═════ Information provided ═════

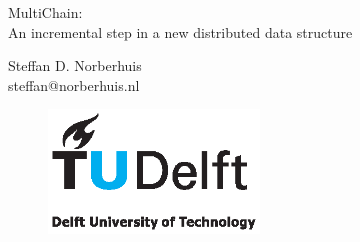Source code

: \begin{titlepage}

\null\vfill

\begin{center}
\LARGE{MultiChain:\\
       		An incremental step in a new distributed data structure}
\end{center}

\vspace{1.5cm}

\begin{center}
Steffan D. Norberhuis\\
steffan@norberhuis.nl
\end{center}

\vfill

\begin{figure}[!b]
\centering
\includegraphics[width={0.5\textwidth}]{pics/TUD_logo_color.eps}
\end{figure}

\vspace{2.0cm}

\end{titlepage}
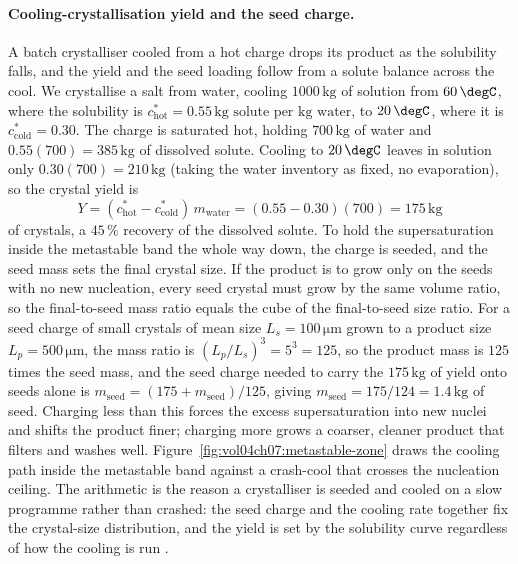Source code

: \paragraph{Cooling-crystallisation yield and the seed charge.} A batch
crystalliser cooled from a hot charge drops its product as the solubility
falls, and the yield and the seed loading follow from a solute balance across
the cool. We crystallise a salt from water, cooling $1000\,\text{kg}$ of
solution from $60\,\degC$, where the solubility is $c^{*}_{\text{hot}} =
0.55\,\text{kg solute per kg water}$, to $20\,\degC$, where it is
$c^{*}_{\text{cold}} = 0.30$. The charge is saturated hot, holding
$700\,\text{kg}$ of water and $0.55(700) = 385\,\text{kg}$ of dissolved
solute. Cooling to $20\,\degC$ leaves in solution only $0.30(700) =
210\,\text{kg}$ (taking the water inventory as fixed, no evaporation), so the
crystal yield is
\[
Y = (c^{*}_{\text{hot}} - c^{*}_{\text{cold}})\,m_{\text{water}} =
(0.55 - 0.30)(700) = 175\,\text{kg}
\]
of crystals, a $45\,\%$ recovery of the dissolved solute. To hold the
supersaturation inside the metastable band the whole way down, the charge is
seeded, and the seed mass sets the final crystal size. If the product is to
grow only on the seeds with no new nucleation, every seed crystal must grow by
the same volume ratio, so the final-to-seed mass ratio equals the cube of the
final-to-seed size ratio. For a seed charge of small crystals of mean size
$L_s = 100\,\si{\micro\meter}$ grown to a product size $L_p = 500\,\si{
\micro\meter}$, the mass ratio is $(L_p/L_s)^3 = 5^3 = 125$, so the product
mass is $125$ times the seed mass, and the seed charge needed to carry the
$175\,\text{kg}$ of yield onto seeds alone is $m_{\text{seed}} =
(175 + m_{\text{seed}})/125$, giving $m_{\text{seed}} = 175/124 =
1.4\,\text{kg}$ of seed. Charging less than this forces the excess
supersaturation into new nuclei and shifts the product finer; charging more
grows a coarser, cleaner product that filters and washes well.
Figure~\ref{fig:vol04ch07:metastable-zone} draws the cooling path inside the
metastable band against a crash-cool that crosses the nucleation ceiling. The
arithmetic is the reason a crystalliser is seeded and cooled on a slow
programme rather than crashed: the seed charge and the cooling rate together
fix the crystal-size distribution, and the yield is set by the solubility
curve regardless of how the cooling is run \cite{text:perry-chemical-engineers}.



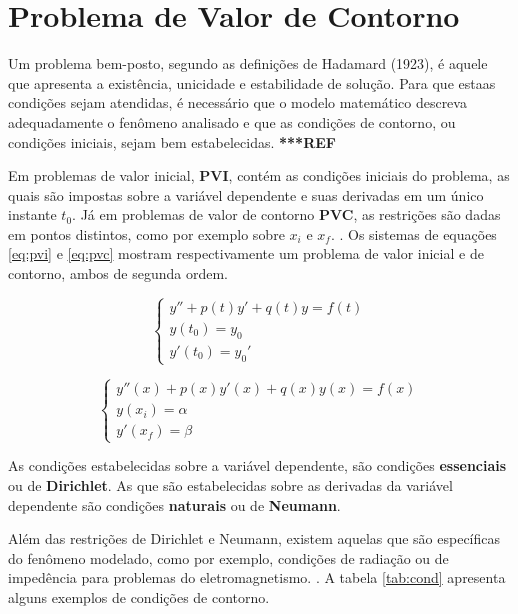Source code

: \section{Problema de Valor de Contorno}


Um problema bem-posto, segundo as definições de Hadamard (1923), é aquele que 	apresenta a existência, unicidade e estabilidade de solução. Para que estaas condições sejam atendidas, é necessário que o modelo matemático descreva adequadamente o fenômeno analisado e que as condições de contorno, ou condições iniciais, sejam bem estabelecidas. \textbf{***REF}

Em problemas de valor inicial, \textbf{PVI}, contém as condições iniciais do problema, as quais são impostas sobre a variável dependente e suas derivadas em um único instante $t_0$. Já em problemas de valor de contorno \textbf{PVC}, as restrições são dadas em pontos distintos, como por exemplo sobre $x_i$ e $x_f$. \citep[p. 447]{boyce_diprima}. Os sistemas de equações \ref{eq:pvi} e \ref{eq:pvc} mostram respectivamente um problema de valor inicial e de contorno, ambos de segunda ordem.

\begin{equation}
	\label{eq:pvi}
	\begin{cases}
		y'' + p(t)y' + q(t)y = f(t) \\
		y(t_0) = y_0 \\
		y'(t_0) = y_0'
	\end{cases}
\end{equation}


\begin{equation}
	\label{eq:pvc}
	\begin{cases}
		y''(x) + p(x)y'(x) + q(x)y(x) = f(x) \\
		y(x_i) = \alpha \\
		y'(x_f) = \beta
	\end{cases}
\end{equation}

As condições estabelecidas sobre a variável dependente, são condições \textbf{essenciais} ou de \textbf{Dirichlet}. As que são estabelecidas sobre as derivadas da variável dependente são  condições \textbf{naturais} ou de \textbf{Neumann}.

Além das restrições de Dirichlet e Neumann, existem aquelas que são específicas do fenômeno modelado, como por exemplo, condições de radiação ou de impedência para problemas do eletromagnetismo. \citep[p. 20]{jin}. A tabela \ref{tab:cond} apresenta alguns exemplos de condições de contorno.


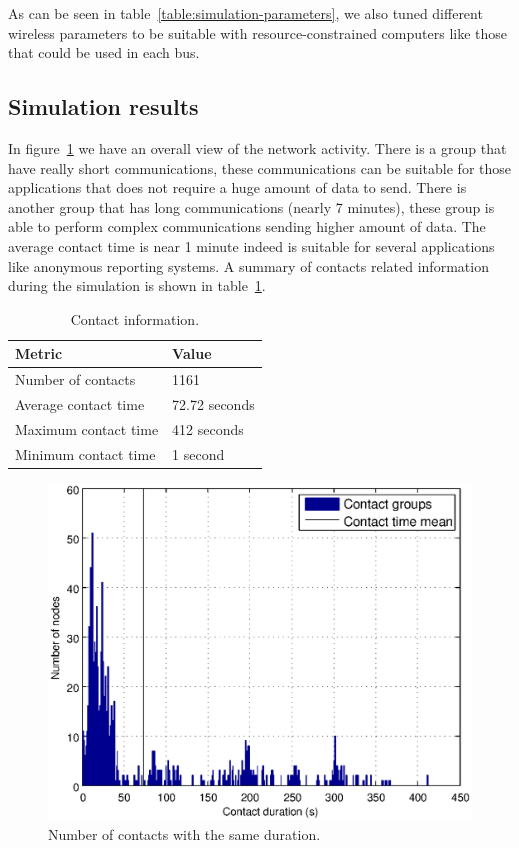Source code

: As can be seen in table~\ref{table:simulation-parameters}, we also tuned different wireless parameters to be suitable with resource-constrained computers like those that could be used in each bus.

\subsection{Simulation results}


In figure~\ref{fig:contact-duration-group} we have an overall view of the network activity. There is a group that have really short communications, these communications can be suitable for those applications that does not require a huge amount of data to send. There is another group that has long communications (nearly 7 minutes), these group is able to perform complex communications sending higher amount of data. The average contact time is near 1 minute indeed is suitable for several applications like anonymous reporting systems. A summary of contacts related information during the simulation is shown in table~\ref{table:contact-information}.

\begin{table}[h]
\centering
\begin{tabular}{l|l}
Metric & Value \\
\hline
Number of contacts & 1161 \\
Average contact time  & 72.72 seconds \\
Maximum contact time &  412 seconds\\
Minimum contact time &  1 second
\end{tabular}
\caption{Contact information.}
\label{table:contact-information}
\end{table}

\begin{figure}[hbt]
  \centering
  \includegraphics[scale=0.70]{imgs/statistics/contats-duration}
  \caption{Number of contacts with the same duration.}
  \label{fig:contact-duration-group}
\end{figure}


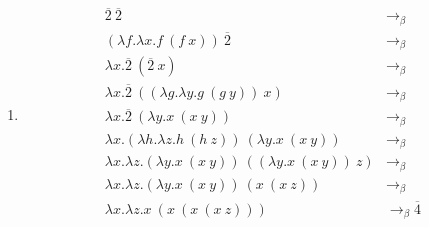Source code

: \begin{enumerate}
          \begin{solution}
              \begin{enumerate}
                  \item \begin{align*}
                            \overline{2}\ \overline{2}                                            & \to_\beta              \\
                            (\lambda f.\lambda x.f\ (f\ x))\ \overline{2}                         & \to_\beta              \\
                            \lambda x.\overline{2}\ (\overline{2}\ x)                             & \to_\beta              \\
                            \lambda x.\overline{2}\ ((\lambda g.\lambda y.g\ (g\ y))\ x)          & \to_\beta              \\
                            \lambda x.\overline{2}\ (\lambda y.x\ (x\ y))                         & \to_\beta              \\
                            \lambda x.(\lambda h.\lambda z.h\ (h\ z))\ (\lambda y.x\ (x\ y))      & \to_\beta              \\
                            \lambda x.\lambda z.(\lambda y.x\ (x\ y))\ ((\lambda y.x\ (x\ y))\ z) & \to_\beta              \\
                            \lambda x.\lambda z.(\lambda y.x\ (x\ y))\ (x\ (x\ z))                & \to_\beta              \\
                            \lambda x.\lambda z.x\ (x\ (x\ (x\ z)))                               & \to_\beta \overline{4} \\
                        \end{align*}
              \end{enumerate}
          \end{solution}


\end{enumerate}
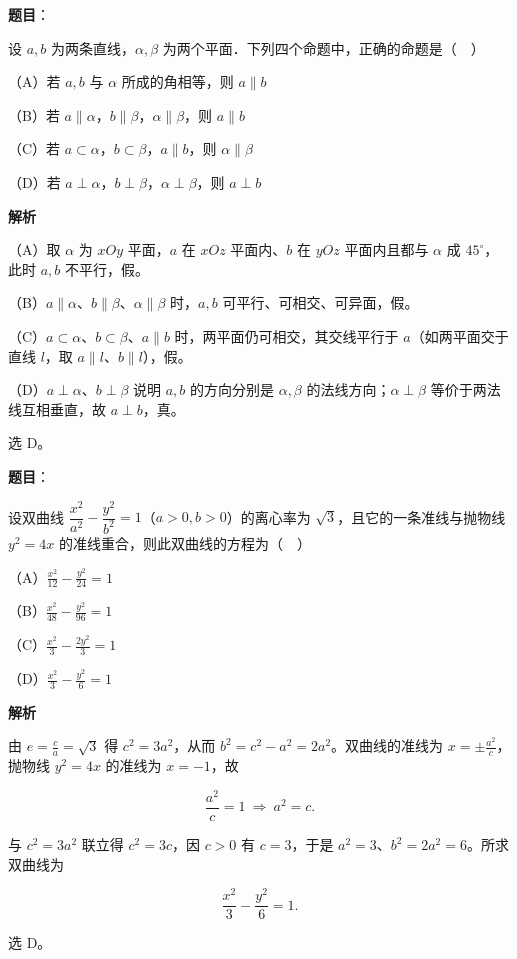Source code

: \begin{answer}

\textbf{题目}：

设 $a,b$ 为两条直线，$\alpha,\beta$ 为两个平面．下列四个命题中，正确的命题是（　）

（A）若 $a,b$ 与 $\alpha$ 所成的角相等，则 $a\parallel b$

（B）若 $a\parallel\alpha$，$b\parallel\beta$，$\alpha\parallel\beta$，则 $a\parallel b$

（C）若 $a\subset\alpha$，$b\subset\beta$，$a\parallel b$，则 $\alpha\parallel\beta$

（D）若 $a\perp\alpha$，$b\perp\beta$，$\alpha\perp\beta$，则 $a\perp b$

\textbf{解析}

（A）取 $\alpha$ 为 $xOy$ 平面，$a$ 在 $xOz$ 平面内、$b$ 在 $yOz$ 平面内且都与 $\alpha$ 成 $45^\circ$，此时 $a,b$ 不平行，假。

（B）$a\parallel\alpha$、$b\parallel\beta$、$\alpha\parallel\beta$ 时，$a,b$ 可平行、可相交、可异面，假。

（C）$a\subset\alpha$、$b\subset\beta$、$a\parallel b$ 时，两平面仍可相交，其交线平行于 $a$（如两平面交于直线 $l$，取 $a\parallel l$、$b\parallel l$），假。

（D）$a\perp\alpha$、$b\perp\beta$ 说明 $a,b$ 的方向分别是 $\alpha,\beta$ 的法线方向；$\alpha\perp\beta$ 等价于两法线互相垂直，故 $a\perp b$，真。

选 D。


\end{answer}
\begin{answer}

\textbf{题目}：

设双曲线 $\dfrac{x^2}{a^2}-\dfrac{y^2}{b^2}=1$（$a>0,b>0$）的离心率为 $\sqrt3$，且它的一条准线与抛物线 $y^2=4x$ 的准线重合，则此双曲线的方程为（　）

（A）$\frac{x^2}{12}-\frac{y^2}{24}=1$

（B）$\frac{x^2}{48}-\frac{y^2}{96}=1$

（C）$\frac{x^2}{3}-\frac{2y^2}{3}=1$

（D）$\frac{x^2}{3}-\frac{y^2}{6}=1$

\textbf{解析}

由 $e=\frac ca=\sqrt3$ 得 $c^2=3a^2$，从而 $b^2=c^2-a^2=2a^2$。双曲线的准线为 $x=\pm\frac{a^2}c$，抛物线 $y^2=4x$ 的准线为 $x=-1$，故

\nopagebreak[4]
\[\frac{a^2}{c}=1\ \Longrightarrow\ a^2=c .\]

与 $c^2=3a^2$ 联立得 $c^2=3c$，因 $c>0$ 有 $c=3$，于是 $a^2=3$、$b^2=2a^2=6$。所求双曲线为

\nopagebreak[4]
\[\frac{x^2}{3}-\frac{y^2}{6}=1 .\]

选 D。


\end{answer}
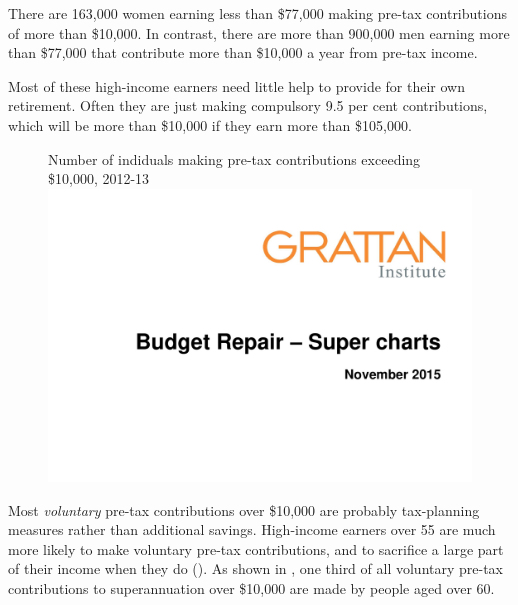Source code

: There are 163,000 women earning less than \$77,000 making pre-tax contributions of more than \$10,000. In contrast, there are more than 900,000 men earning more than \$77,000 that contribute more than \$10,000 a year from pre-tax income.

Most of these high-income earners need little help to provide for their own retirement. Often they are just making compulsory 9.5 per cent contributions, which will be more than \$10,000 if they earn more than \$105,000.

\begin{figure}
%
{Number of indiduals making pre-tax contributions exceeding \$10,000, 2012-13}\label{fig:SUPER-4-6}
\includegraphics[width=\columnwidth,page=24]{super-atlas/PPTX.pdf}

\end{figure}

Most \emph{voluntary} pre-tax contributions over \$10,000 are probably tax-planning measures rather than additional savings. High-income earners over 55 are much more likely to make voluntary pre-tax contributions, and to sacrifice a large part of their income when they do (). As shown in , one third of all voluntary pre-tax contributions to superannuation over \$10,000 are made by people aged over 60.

═════

__How to complete this task__:
Above are the records; report each line in them that includes the word "cold".

__Answer for the task__:
$c^{*}_{\text{cold}} = 0.30$. The charge is saturated hot, holding
Y = (c^{*}_{\text{hot}} - c^{*}_{\text{cold}})\,m_{\text{water}} =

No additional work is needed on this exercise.